Urasenke Sydney has donated $800 to the Cowra Japanese Garden and Cultural Centre. The Centre supports cultural exchange between the peoples of New South Wales and Japan. The special relationship of Cowra (road distance from Sydney 306km) and Japan dates from August 1944, when 1,104 prisoners of war attempted to escape. It was the largest prison escape of World War II, as well as one of the bloodiest. Due largely to cultural differences, relations between the Japanese prisoners and the guards had been poor. During the escape and ensuing manhunt, 4 Australian soldiers and 231 Japanese soldiers died. In 1960 the Japanese Government decided to bring all their war dead from around Australia to be re-buried together in one place. In 1962, Japanese Embassy officials, impressed with the attention paid by local Australians to the graves of their war dead, approached the Cowra Council to discuss the possibility of one cemetery for all Japanese who had died on Australian soil during the war years and for that cemetery to be located in Cowra. So, in 1964, a Japanese War Cemetery, designed by Shigeru Yura, was built. High school students maintain the cemetery. This was the beginning of the friendship between Japan and the town of Cowra. For years, Urasenke Sydney has given chado demonstrations at the annual sakura matsuri (cherry blossom festival) in the Japanese garden and donated its proceeds (see photographs below).
This year, Covid-19 meant that the sakura matsuri festival could not take place, but Urasenke Sydney felt it vital to maintain our support for the Centre. In fact, Japanese chado practitioners visited Cowra as early as 1970, before Urasenke Sydney came into being.

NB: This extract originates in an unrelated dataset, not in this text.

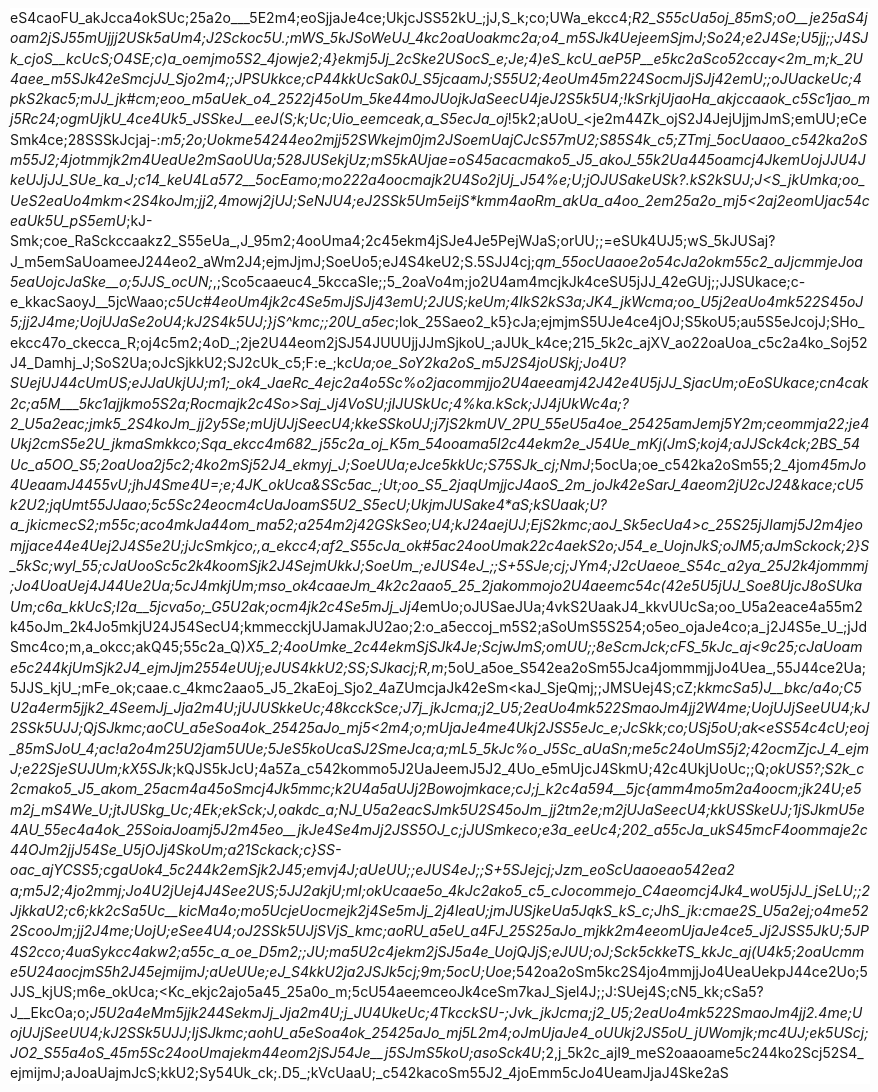 eS4caoFU_akJcca4okSUc;25a2o___5E2m4;eoSjjaJe4ce;UkjcJSS52kU_;jJ,S_k;co;UWa_ekcc4;_R2_S55cUa5oj_85mS;oO__je25aS4joam2jSJ55mUjjj2USk5aUm4;J2Sckoc5U.;mWS_5kJSoWeUJ_4kc2oaUoakmc2a;o4_m5SJk4UejeemSjmJ;So24;e2J4Se;U5jj;;J4SJk_cjoS__kcUcS;O4SE;_c)a_oemjmo5S2_4jowje2;4}ekmj5Jj_2cSke2USocS_e;Je;4)eS_kcU_aeP5P__e5kc2aSco52ccay<2m_m;k_2U4aee_m5SJk42eSmcjJJ_Sjo2m4;;JPSUkkce;cP44kkUcSak0J_S5jcaamJ;S55U2;4eoUm45m224SocmJjSJj42emU;;oJUackeUc;4pkS2kac5;mJJ_jk#cm;eoo_m5aUek_o4_2522j45oUm_5ke44moJUojkJaSeecU4jeJ2S5k5U4;_!kSrkjUjaoHa_akjccaaok_c5Sc1jao_mj5Rc24;ogmUjkU_4ce4Uk5_JSSkeJ__eeJ(S;k;Uc;Uio_eemceak,a_S5ecJa_oj_!5k2;aUoU_<je2m44Zk_ojS2J4JejUjjmJmS;emUU;eCeSmk4ce;28SSSkJcjaj-:_m5;2o;Uokme54244eo2mjj52SWkejm0jm2JSoemUajCJcS57mU2;S85S4k_c5;ZTmj_5ocUaaoo_c542ka2oSm55J2;4jotmmjk2m4UeaUe2mSaoUUa;528JUSekjUz;mS5kAUjae=oS45acacmako5_J5_akoJ_55k2Ua445oamcj4JkemUojJJU4JkeUJjJJ_SUe_ka_J;c14_keU4La572__5ocEamo;mo222a4oocmajk2U4So2jUj_J54%e;U;jOJUSakeUSk?.kS2kSUJ;J<S_jkUmka;oo_UeS2eaUo4mkm<2S4koJm;jj2,4mowj2jUJ;SeNJU4;eJ2SSk5Um5eijS*kmm4aoRm_akUa_a4oo_2em25a2o_mj5<2aj2eomUjac54ceaUk5U_pS5emU_;kJ-Smk;coe_RaSckccaakz2_S55eUa_,J_95m2;4ooUma4;2c45ekm4jSJe4Je5PejWJaS;orUU;;=eSUk4UJ5;wS_5kJUSaj?J_m5emSaUoameeJ244eo2_aWm2J4;ejmJjmJ;SoeUo5;eJ4S4keU2;S.5SJJ4cj;_qm_55ocUaaoe2o54cJa2okm55c2_aJjcmmjeJoa5eaUojcJaSke__o;5JJS_ocUN;_,;Sco5caaeuc4_5kccaSIe;;5_2oaVo4m;jo2U4am4mcjkJk4ceSU5jJJ_42eGUj;;JJSUkace;c-e_kkacSaoyJ__5jcWaao;_c5Uc#4eoUm4jk2c4Se5mJjSJj43emU;_2JUS;keUm;4IkS2kS3a;JK4_jkWcma;oo_U5j2eaUo4mk522S45oJ5;jj2J4me;UojUJaSe2oU4;kJ2S4k5UJ;_}jS^kmc;;20U_a5ec_;lok_25Saeo2_k5}cJa;ejmjmS5UJe4ce4jOJ;S5koU5;au5S5eJcojJ;SHo_ekcc47o_ckecca_R;oj4c5m2;4oD_;2je2U44eom2jSJ54JUUUjjJJmSjkoU_;aJUk_k4ce;215_5k2c_ajXV_ao22oaUoa_c5c2a4ko_Soj52J4_Damhj_J;SoS2Ua;oJcSjkkU2;SJ2cUk_c5;F:e_;k*cUa;oe_SoY2ka2oS_m5J2S4joUSkj;Jo4U?SUejUJ44cUmUS;eJJaUkjUJ;m1;_ok4_JaeRc_4ejc2a4o5Sc%o2jacommjjo2U4aeeamj42J42e4U5jJJ_SjacUm;oEoSUkace;cn4cak2c;a5M___5kc1ajjkmo5S2a;Rocmajk2c4So>Saj_Jj4VoSU;jIJUSk*_Uc;4%ka.kSck;JJ4jUkWc4a;?2_U5a2eac;jmk5_2S4koJm_jj2y5Se;mUjUJjSeecU4;kkeSSkoUJ;j7jS2kmUV_2PU_55eU5a4oe_25425amJemj5Y2m;ceommja22;je4Ukj2cmS5e2U_jkmaSmkkco;Sqa_ekcc4m682_j55c2a_oj_K5m_54ooama5l2c44ekm2e_J54Ue_mKj(JmS;koj4;aJJSck4ck;2BS_54Uc_a5OO_S5;2oaUoa2j5c2;4ko2mSj52J4_ekmyj_J;SoeUUa;eJce5kkUc;S75SJk_cj;NmJ_;5ocUa;oe_c542ka2oSm55;2_4jo*m45mJo4UeaamJ4455vU;jhJ4Sme4U=;e;4JK_okUca&SSc5ac_;Ut;oo_S5_2jaqUmjjcJ4aoS_2m_joJk42eSarJ_4aeom2jU2cJ24&kace;cU5k2U2;jqUmt55JJaao;__5c5Sc24eocm4cUaJoamS5U2_S5ecU;UkjmJUSake4_*aS;kSUaak;U?a_jkicmecS2;m55c;aco4mkJa44om_ma52;a254m2j42GSkSeo;U4;kJ24aejUJ;_EjS2kmc;aoJ_Sk5ecUa4>c_25S25jJlamj5J2m4jeomjjace44e4Uej2J4S5e2U_;jJcSmkjco;_,a_ekcc4;af2_S55cJa_ok_#5ac24ooUmak22c4aekS2o;J54_e_UojnJkS;oJM5;aJmSckock;2}S_5kSc_;wyl_55;cJaUooSc5c2k4koomSjk2J4SejmUkkJ;SoeUm_;eJUS4eJ_;;S+5SJe;cj;JYm4;J2cUaeoe_S54c_a2ya_25J2k4jommmj;Jo4UoaUej4J44Ue2Ua;5cJ4mkjUm;mso_ok4caaeJm_4k2c2aao5_25_2jakommojo2U4aeemc54c(42e5U5jUJ_Soe8UjcJ8oSUkaUm;c6a_kkUcS;I2a__5jcva5o;_G5U2ak;ocm4jk2c4Se5mJj_Jj4*emUo;oJUSaeJUa;4vkS2UaakJ4_kkvUUcSa;oo_U5a2eace4a55m2k45oJm_2k4Jo5mkjU24J54SecU4;kmmecckjUJamakJU2ao;2:o_a5eccoj_m5S2;aSoUmS5S254;o5eo_ojaJe4co;a_j2J4S5e_U_;jJdSmc4co;m,a_okcc;akQ45;55c2a_Q)_X5_2;4ooUmke_2c44ekmSjSJk4Je;ScjwJmS;omUU;;8eScmJck;cFS_5kJc_aj<9c25;cJaUoame5c244kjUmSjk2J4_ejmJjm2554eUUj;eJUS4kkU2;SS;SJkacj;R,m_;5oU_a5oe_S542ea2oSm55Jca4jommmjjJo4Uea_,55J44ce2Ua;5JJS_kjU_;mFe_ok;caae.c_4kmc2aao5_J5_2kaEoj_Sjo2_4aZUmcjaJk42eSm<kaJ_SjeQmj;;JMSUej4S;cZ;_kkmcSa5)J__bkc/a4o;_C5U2a4erm5jjk2_4SeemJj_Jja2m4U;jUJUSkkeUc;48kcckSce;J7j_jkJcma;j2_U5;2eaUo4mk522SmaoJm4jj2W4me;UojUJjSeeUU4;kJ2SSk5UJJ;QjSJkmc;aoCU_a5eSoa4ok_25425aJo_mj5<2m4;o;mUjaJe4me4Ukj2JSS5eJc_e;JcSkk;co;USj5oU;ak<eSS54c4cU;eoj_85mSJoU_4;ac!a2o4m25U2jam5UUe;5JeS5koUcaSJ2SmeJca;a;mL5_5kJc_%o_J5Sc_aUaSn;me5c24oUmS5j2;42ocmZjcJ_4_ejmJ;e22SjeSUJUm;kX5SJk_;kQJS5kJcU;4a5Za_c542kommo5J2UaJeemJ5J2_4Uo_e5mUjcJ4SkmU;42c4UkjUoUc;;Q;_okUS5?;S2k_c2cmako5_J5_akom_25acm4a45oSmcj4Jk5mmc;k2U4a5aUJj2Bowojmkace;cJ;j_k2c4a594__5jc{amm4mo5m2a4oocm;jk24U;e5m2j_mS4We_U;jtJUSkg_Uc;4Ek;ekSck;J,_oakdc_a;NJ_U5a2eacSJmk5U2S45oJm_jj2tm2e;m2jUJaSeecU4;kkUSSkeUJ;_1jSJkmU5e4AU_55ec4a4ok_25SoiaJoamj5J2m45eo__jkJe4Se4mJj2JSS5OJ_c;jJUSmkeco;e3a_eeUc4;202_a55cJa_ukS45mcF4oommaje2c44OJm2jjJ54Se_U5jOJj4SkoUm;a21Sckack;c}SS-oac_ajYCSS5;cgaUok4_5c244k2emSjk2J45;emvj4J;aUeUU;;eJUS4eJ_;;S+5SJejcj;Jzm_eoScUaaoeao542ea2 a;m5J2;4jo2mmj;Jo4U2jUej4J4See2US;5JJ2akjU_;mI;_okUcaae5o_4kJc2ako5_c5_cJocommejo_C4aeomcj4Jk4_woU5jJJ_jSeLU_;;2JjkkaU2;c6;_kk2cSa5Uc__kicMa4o;mo5UcjeUocmejk2j4Se5mJj_2j4leaU;jmJUSjkeUa5JqkS_kS_c;JhS_jk:cmae2S_U5a2ej;o4me522ScooJm;jj2J4me;UojU;eSee4U4;oJ2SSk5UJjSVjS_kmc;aoRU_a5eU_a4FJ_25S25aJo_mjkk2m4eeomUjaJe4ce5_Jj2JSS5JkU_;5JP4S2cco;4uaSykcc4akw2;a55c_a_oe_D5m2;;JU;ma5U2c4jekm2jSJ5a4e_UojQJjS;eJUU;oJ;Sck5ckkeTS_kkJc_aj(U4k5;2oaUcmme5U24aocjmS5h2J45ejmijmJ;aUeUUe;eJ_S4kkU2ja2JSJk5cj;_9m_;5ocU;Uoe_;542oa2oSm5kc2S4jo4mmjjJo4UeaUekpJ44ce2Uo;5JJS_kjUS;m6e_okUca;<Kc_ekjc2ajo5a45_25a0o_m;5cU54aeemceoJk4ceSm7kaJ_Sjel4J;;J:SUej4S;cN5_kk;cSa5?J__EkcOa;o;_J5U2a4eMm5jjk244SekmJj_Jja2m4U;j_JU4UkeUc;4TkcckSU-;Jvk_jkJcma;j2_U5;2eaUo4mk522SmaoJm4jj2.4me;UojUJjSeeUU4;kJ2SSk5UJJ;IjSJkmc;aohU_a5eSoa4ok_25425aJo_mj5L2m4;oJmUjaJe4_oUUkj2JS5oU_jUWomjk;mc4UJ;_ek5UScj;JO2_S55a4oS_45m5Sc24ooUmajekm44eom2jSJ54Je__j5SJmS5koU_;asoSck4U_;2,j_5k2c_ajI9_meS2oaaoame5c244ko2Scj52S4_ejmijmJ;aJoaUajmJcS;kkU2;Sy54Uk_ck;.D5_;kVcUaaU;_c542kacoSm55J2_4joEmm5cJo4UeamJjaJ4Ske2aS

There are Japanese gardens throughout the world, but this one has a history, design, and location that make it a powerful symbol of good will, encouraging reconciliation and peace. The Cowra Japanese Garden covers five hectares. The renowned landscape architect Takeshi “Ken” Nakajima中島健 (1914-2000) created this daikaiyū-skiki-teien, 大回遊式庭, “great strolling-style-garden” to symbolise the Japanese landscape (”Ken” is an alternative pronunciation of 健 to Takeshi). The rocky hillside, manicured hedges, waterfalls, streams and two lakes provide a serene and secure environment for more than 120 species of birds. Plant species include: flowering cherry, cedar, rose, persimmon, downy maple, flowering quince, liquid ambers, golden ash, maples, Chinese tallozvs, silver birch, wattles, jacarandas, magnolias, camellias, lilacs, honeysuckle, rosemary, bamboo, dwarf diosma, crepe myrtle, daffodils, irises, may bushes and jasmine. The huge scale of the garden and of the shakkei, the “borrowed scenery” of the Lachlan valley, 借景, make for a magnificent outcome. According to Nakajima’s son Hiro, Cowra is his father’s finest work.